The documentary maker became interested in Wilders in the wake of the rise of Donald Trump and other populist leaders, he said in an interview with RTL Nieuws . ‘Wilders is the leader of a worldwide movement which started in the Netherlands. He is a rising star and I wanted to show his influence,’ Morse said.

The documentary maker thinks Wilders, who is notoriously shy of Dutch journalists, said yes to his request almost immediately because he promised to portray him ‘honestly and without prejudice’.

Very open

Morse’s personal impression of Wilders is a non-committal ‘a man with good and bad qualities who cracks the odd joke’ and who is ‘very open’.

This openness notwithstanding the film has not much to offer to the Dutch viewer, says the NRC‘s Floor Boon who saw the film in Sheffield where it premiered in a half-filled cinema.

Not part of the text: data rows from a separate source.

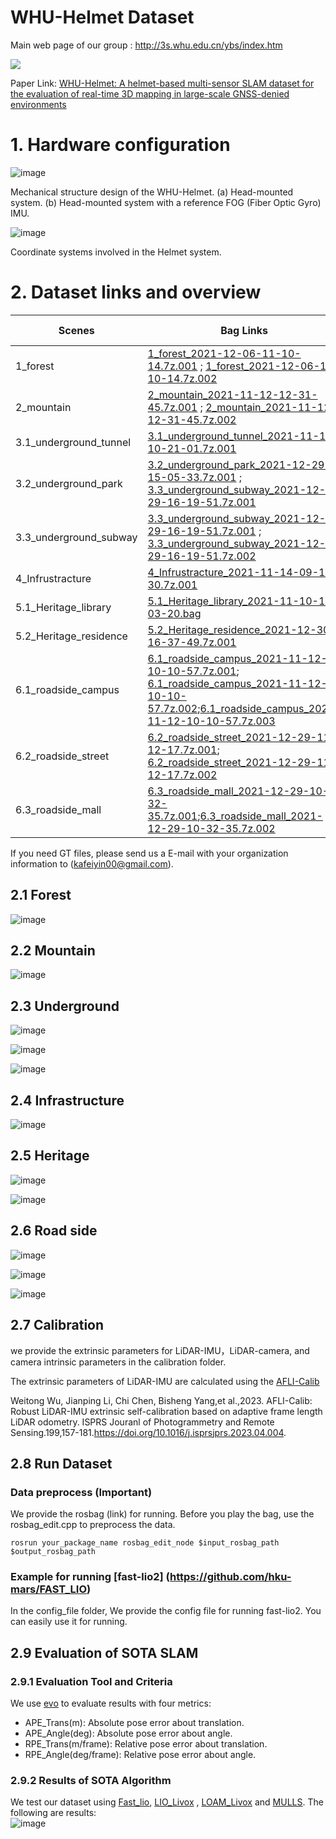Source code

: # WHU-Helmet Dataset

Main web page of our group : http://3s.whu.edu.cn/ybs/index.htm

![](https://pic.imgdb.cn/item/62b0366d0947543129e8cb24.jpg)

Paper Link:
[ WHU-Helmet: A helmet-based multi-sensor SLAM dataset for the evaluation of real-time 3D mapping in large-scale GNSS-denied environments](https://ieeexplore.ieee.org/document/10123040/authors#authors)

# 1. Hardware configuration 

![image](https://user-images.githubusercontent.com/52630624/229660634-67254e65-dd60-4ed4-bc42-d0b896cfe5c8.png)

Mechanical structure design of the WHU-Helmet. (a) Head-mounted system. (b) Head-mounted system with a reference FOG (Fiber Optic Gyro) IMU.

![image](https://user-images.githubusercontent.com/52630624/229660876-3a5f2655-56f1-4bcf-93ca-6f520a5871c6.png)

Coordinate systems involved in the Helmet system.

# 2. Dataset links and overview

| Scenes | Bag Links | Scanner Type |
|--|--|--|
| 1_forest | [1_forest_2021-12-06-11-10-14.7z.001](https://researchdata.ntu.edu.sg/api/access/datafile/111016) ; [1_forest_2021-12-06-11-10-14.7z.002](https://researchdata.ntu.edu.sg/api/access/datafile/111015)|Livox AVIA
| 2_mountain | [2_mountain_2021-11-12-12-31-45.7z.001](https://researchdata.ntu.edu.sg/api/access/datafile/111018) ; [2_mountain_2021-11-12-12-31-45.7z.002](https://researchdata.ntu.edu.sg/api/access/datafile/111017)|Livox Mid70
|3.1_underground_tunnel|[3.1_underground_tunnel_2021-11-14-10-21-01.7z.001](https://researchdata.ntu.edu.sg/api/access/datafile/111019)|Livox Mid70
|3.2_underground_park|[3.2_underground_park_2021-12-29-15-05-33.7z.001](https://researchdata.ntu.edu.sg/api/access/datafile/111022) ; [3.3_underground_subway_2021-12-29-16-19-51.7z.001](https://researchdata.ntu.edu.sg/api/access/datafile/111021)|Livox AVIA
|3.3_underground_subway|[3.3_underground_subway_2021-12-29-16-19-51.7z.001](https://researchdata.ntu.edu.sg/api/access/datafile/111021) ; [3.3_underground_subway_2021-12-29-16-19-51.7z.002](https://researchdata.ntu.edu.sg/api/access/datafile/111020)|Livox AVIA
|4_Infrustracture|[4_Infrustracture_2021-11-14-09-18-30.7z.001](https://researchdata.ntu.edu.sg/api/access/datafile/111014)|Livox Mid70
|5.1_Heritage_library|[5.1_Heritage_library_2021-11-10-16-03-20.bag](https://researchdata.ntu.edu.sg/api/access/datafile/110602)|Livox Mid70
|5.2_Heritage_residence|[5.2_Heritage_residence_2021-12-30-16-37-49.7z.001](https://researchdata.ntu.edu.sg/api/access/datafile/111010)|Livox AVIA
|6.1_roadside_campus|[6.1_roadside_campus_2021-11-12-10-10-57.7z.001](https://researchdata.ntu.edu.sg/api/access/datafile/111011); [6.1_roadside_campus_2021-11-12-10-10-57.7z.002](https://researchdata.ntu.edu.sg/api/access/datafile/111012);[6.1_roadside_campus_2021-11-12-10-10-57.7z.003](https://researchdata.ntu.edu.sg/api/access/datafile/111013)|Livox Mid70
|6.2_roadside_street|[6.2_roadside_street_2021-12-29-11-12-17.7z.001](https://researchdata.ntu.edu.sg/api/access/datafile/111024); [6.2_roadside_street_2021-12-29-11-12-17.7z.002](https://researchdata.ntu.edu.sg/api/access/datafile/111025)|Livox AVIA
|6.3_roadside_mall|[6.3_roadside_mall_2021-12-29-10-32-35.7z.001](https://researchdata.ntu.edu.sg/api/access/datafile/112272);[6.3_roadside_mall_2021-12-29-10-32-35.7z.002](https://researchdata.ntu.edu.sg/api/access/datafile/112271)|Livox AVIA


If you need GT files, please send us a E-mail with your organization information to (kafeiyin00@gmail.com).  


## 2.1 Forest

![image](https://user-images.githubusercontent.com/52630624/229661132-b2f69659-47d2-4a15-85f2-8bad25b7edf6.png)

## 2.2 Mountain

![image](https://user-images.githubusercontent.com/52630624/229661157-c8d47a0c-deee-4c66-a616-f0df8d261f08.png)

## 2.3 Underground

![image](https://user-images.githubusercontent.com/52630624/229661197-8c3d84d6-1174-4b79-8382-8809972fe070.png)

![image](https://user-images.githubusercontent.com/52630624/229661222-0f3ba1a7-fa16-48f2-afdf-9ac6446b0ee8.png)

![image](https://user-images.githubusercontent.com/52630624/229661235-6b9b8a92-0e96-43f9-85bb-c389539ad8e0.png)

## 2.4 Infrastructure

![image](https://user-images.githubusercontent.com/52630624/229661266-0b8174c3-513c-4b2d-aece-797533f24a3d.png)

## 2.5 Heritage 

![image](https://user-images.githubusercontent.com/52630624/229661281-ec456620-8a16-40c0-adea-c496c41b8be0.png)

![image](https://user-images.githubusercontent.com/52630624/229661290-13c4f0b7-65f2-4fbb-8e09-ba28d72878fb.png)

## 2.6 Road side

![image](https://user-images.githubusercontent.com/52630624/229661320-a8e3a589-ec62-480c-89c1-bf54cd8778d7.png)

![image](https://user-images.githubusercontent.com/52630624/229661335-a2c742c5-b4c6-46d9-9f83-e0ce55e3eec6.png)

![image](https://user-images.githubusercontent.com/52630624/229661344-45ffc3fe-e494-431b-8d03-3dbdd49bc300.png)

## 2.7 Calibration
we provide the extrinsic parameters for LiDAR-IMU，LiDAR-camera, and camera intrinsic parameters in the calibration folder.

The extrinsic parameters of LiDAR-IMU are calculated using the [AFLI-Calib](https://www.sciencedirect.com/science/article/pii/S092427162300093X) 

Weitong Wu, Jianping Li, Chi Chen, Bisheng Yang,et al.,2023. AFLI-Calib: Robust LiDAR-IMU extrinsic self-calibration based on adaptive frame length LiDAR odometry. ISPRS Jouranl of Photogrammetry and Remote Sensing.199,157-181.https://doi.org/10.1016/j.isprsjprs.2023.04.004.

## 2.8 Run Dataset
### Data preprocess (Important)
We provide the rosbag (link) for running. Before you play the bag, use the rosbag_edit.cpp
to preprocess the data.


`rosrun your_package_name rosbag_edit_node $input_rosbag_path $output_rosbag_path
`
### Example for running [fast-lio2] (https://github.com/hku-mars/FAST_LIO)
In the config_file folder, We provide the config file  for running fast-lio2. You can easily use it for running.




## 2.9 Evaluation of SOTA SLAM
### 2.9.1 Evaluation Tool and Criteria 
We use [evo](https://github.com/MichaelGrupp/evo) to evaluate results with four metrics:  
* APE_Trans(m): Absolute pose error about translation.
* APE_Angle(deg): Absolute pose error about angle.
* RPE_Trans(m/frame): Relative pose error about translation.
* RPE_Angle(deg/frame): Relative pose error about angle.
### 2.9.2 Results of SOTA Algorithm
We test our dataset using [Fast_lio](https://github.com/hku-mars/FAST_LIO), [LIO_Livox](https://github.com/Livox-SDK/LIO-Livox) , [LOAM_Livox](https://github.com/hku-mars/loam_livox) and [MULLS](https://github.com/YuePanEdward/MULLS). The following are results:								
![image](https://user-images.githubusercontent.com/52630624/199044683-ebec2893-fd60-42a1-a96d-fada7ea65fee.png)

‘In spite of the ominous sounding score the film fails to put you on the edge of your seat. It’s a film that may be interesting to an outsider unfamiliar with Geert Wilders but in the Netherlands it won’t make much of a splash. Yes, the politician talks about his personal life, his childhood, his mother, his marriage. But the details he gives have been carefully chosen to fit the story he wants to tell,’ Boon writes.

Israel

As far as Wilder’s political stance is concerned, the film suggests that an incident during Wilders’ time in Israel when he was 17 may have been a key moment in his development, Boon writes.

Wilders tells the story of when he crossed the border with Egypt without a visa, helped by an Egyptian boy. As soon as they had arrived in Egypt the boy’s opinion about Israel flipped completely. He calls them beasts and accuses them of poisoning wells. ‘I saw hate in his eyes’, Wilders says. ‘How can a boy that age have so much hate in him?’.

Volkskrant critic Haro Kraak thinks Morse ‘milked’ his unique access to Wilders but failed to make good use of it. ‘Viewers were meant to feel they were getting incredibly close to Wilders but all they got was a heavily guarded and scripted walk in a park, a couple of uninteresting chats in the back of a car and a studio interview,’ Kraak writes.

Waning interest

Kraak also mentions Wilder’s comments about the hate-filled Egyptian boy. ‘If that moment really is the basis for his own hate then that would be tragically trivial. It is more likely that Wilders knew what the film maker wanted to hear. Or that he has convinced himself that this memory has formed him,’ Kraak writes.

Boon suggests the interest in Wilders might be waning. ‘If this documentary had been made a couple of years ago public interest would have been enormous. But the turn up in Sheffield was very low and there were no sparks during the run up to the broadcast in the Netherlands. Could it be that the Netherlands tired of Wilders?’ she asks.